* Brief: The result should be every line in the data below that carries the string "property".

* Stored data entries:
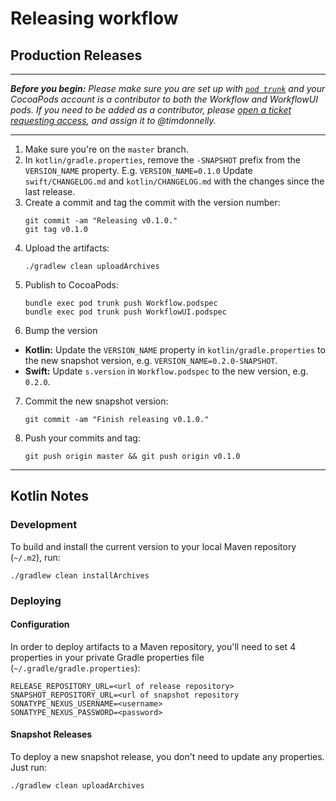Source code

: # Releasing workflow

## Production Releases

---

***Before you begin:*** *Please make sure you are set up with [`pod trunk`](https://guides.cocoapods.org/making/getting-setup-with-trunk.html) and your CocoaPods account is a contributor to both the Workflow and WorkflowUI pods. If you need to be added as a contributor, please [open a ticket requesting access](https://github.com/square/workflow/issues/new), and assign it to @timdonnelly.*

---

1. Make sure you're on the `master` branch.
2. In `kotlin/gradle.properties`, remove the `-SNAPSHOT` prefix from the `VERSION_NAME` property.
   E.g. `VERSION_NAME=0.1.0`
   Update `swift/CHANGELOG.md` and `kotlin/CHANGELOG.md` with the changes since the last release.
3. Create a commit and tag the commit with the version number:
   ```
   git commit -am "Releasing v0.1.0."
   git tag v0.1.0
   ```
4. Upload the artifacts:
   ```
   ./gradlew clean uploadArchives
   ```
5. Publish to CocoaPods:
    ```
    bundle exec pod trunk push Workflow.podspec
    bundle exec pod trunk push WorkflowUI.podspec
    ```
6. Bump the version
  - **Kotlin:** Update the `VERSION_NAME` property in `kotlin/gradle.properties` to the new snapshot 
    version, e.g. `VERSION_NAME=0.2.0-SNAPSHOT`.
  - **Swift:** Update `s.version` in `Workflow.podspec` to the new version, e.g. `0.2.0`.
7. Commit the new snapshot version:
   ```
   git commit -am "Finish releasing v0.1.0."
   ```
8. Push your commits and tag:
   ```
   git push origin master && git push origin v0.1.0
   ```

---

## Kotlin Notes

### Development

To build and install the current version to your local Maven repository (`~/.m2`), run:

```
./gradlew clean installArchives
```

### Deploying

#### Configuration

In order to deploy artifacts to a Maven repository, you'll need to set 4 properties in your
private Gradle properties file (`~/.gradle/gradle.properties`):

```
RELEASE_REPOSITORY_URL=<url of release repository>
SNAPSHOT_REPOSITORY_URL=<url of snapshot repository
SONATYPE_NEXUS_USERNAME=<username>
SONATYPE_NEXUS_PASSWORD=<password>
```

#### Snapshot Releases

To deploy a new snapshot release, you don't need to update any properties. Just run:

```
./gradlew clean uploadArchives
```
---
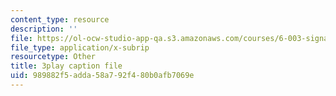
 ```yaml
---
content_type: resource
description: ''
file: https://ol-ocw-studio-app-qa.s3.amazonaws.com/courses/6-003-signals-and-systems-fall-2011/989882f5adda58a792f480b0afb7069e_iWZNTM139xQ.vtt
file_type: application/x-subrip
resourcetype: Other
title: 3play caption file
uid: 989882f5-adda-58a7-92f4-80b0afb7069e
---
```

* Exercise response:
2. In `kotlin/gradle.properties`, remove the `-SNAPSHOT` prefix from the `VERSION_NAME` property.
  - **Kotlin:** Update the `VERSION_NAME` property in `kotlin/gradle.properties` to the new snapshot 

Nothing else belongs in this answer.